In this case, simulation produces a \$10463 median along with
1 percentile = \$34
5 percentile = \$287
10 percentile = \$832
20 percentile = \$2574
30 percentile = \$4808
40 percentile = \$7402
50 percentile = \$10463
60 percentile = \$14579
70 percentile = \$19955
80 percentile = \$28559
90 percentile = \$45229
95 percentile = \$65298
99 percentile = \$124913
Arithmetic Mean = \$18855

I think when you bring money into the situation, it throws off the math. People start introducing psychological issues.

I feel the probability question is clearer if you keep it abstract. Just say that you start with a thousand points and your goal is to achieve the highest total of points.
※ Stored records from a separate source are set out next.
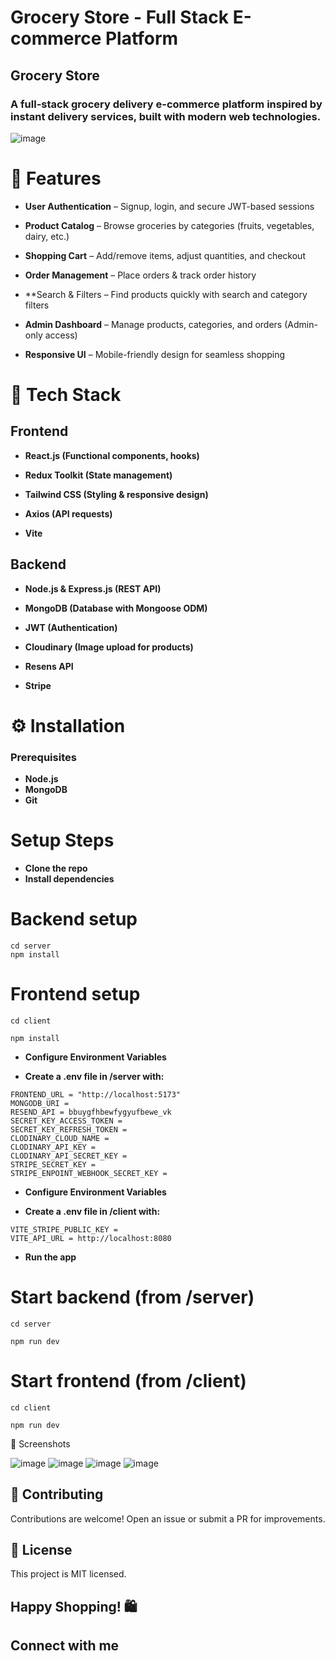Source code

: # Grocery Store - Full Stack E-commerce Platform
## Grocery Store
### A full-stack grocery delivery e-commerce platform inspired by instant delivery services, built with modern web technologies.

![image](https://github.com/user-attachments/assets/f3bb3e39-337f-4831-9494-eee716f57425)



# 🛒 Features
- **User Authentication** – Signup, login, and secure JWT-based sessions

- **Product Catalog** – Browse groceries by categories (fruits, vegetables, dairy, etc.)

- **Shopping Cart** – Add/remove items, adjust quantities, and checkout

- **Order Management** – Place orders & track order history

- **Search & Filters – Find products quickly with search and category filters

- **Admin Dashboard** – Manage products, categories, and orders (Admin-only access)

- **Responsive UI** – Mobile-friendly design for seamless shopping

# 🚀 Tech Stack
## Frontend
- **React.js (Functional components, hooks)**

- **Redux Toolkit (State management)**

- **Tailwind CSS (Styling & responsive design)**

- **Axios (API requests)**
-  **Vite**

## Backend
- **Node.js & Express.js (REST API)**

- **MongoDB (Database with Mongoose ODM)**

- **JWT (Authentication)**

- **Cloudinary (Image upload for products)**
-  **Resens API**
- **Stripe**
  

# ⚙️ Installation
### Prerequisites
- **Node.js**
- **MongoDB**
- **Git**

# Setup Steps
- **Clone the repo**
- **Install dependencies**


# Backend setup  
`cd server`  
`npm install ` 

# Frontend setup  
`cd client`

`npm install`

- **Configure Environment Variables**

- **Create a .env file in /server with:**

```
FRONTEND_URL = "http://localhost:5173"
MONGODB_URI = 
RESEND_API = bbuygfhbewfygyufbewe_vk
SECRET_KEY_ACCESS_TOKEN = 
SECRET_KEY_REFRESH_TOKEN = 
CLODINARY_CLOUD_NAME = 
CLODINARY_API_KEY = 
CLODINARY_API_SECRET_KEY = 
STRIPE_SECRET_KEY = 
STRIPE_ENPOINT_WEBHOOK_SECRET_KEY = 

```

- **Configure Environment Variables**

- **Create a .env file in /client with:**
```
VITE_STRIPE_PUBLIC_KEY = 
VITE_API_URL = http://localhost:8080

```
- **Run the app**


# Start backend (from /server)  
`cd server` 

`npm run dev ` 

# Start frontend (from /client)  
`cd client `

`npm run dev`  


📸 Screenshots

![image](https://github.com/user-attachments/assets/f1ef272d-8441-4c62-9946-7a7fd1590992)
![image](https://github.com/user-attachments/assets/f6b5dbc1-29d5-4637-9b75-a7166e372622)
![image](https://github.com/user-attachments/assets/050ab50f-f499-4c0c-817e-9576518d9d98)
![image](https://github.com/user-attachments/assets/f056211f-9e1a-43cb-9427-11b727d31cbb)




## 🤝 Contributing
Contributions are welcome! Open an issue or submit a PR for improvements.

## 📜 License
This project is MIT licensed.

## Happy Shopping! 🛍️



## Connect with me
 <a href="https://www.linkedin.com/in/avnisharma1705" target="_blank">
  <img src="https://img.shields.io/badge/LinkedIn-0077B5?style=for-the-badge&logo=linkedin&logoColor=white" alt=""/>
 </a>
But the points are abstract; you will not keep anything at the end of the game. It’s just a mathematical problem to solve.

Thanks! This is the sort of the strategy that most players use on Card Sharks. The amount they bet is typically linked to the odds the next card will be higher or lower.

Here’s a clip from Card Sharks where the player got a great run of cards and bet the whole thing almost every time.

His cards were 2, 3, 7 (switched to K), 4, A, 8 (switched to 2), A, 7. Most players aren't this lucky and end up doing something like that median optimization strategy.

With the stated strategy as a “baseline” but making some adjustments (e.g. setting the round 9 and 10 bets with the target median in mind) I could get the median winnings up to \$16,000. There’s room for further improvement but I’ll stop here.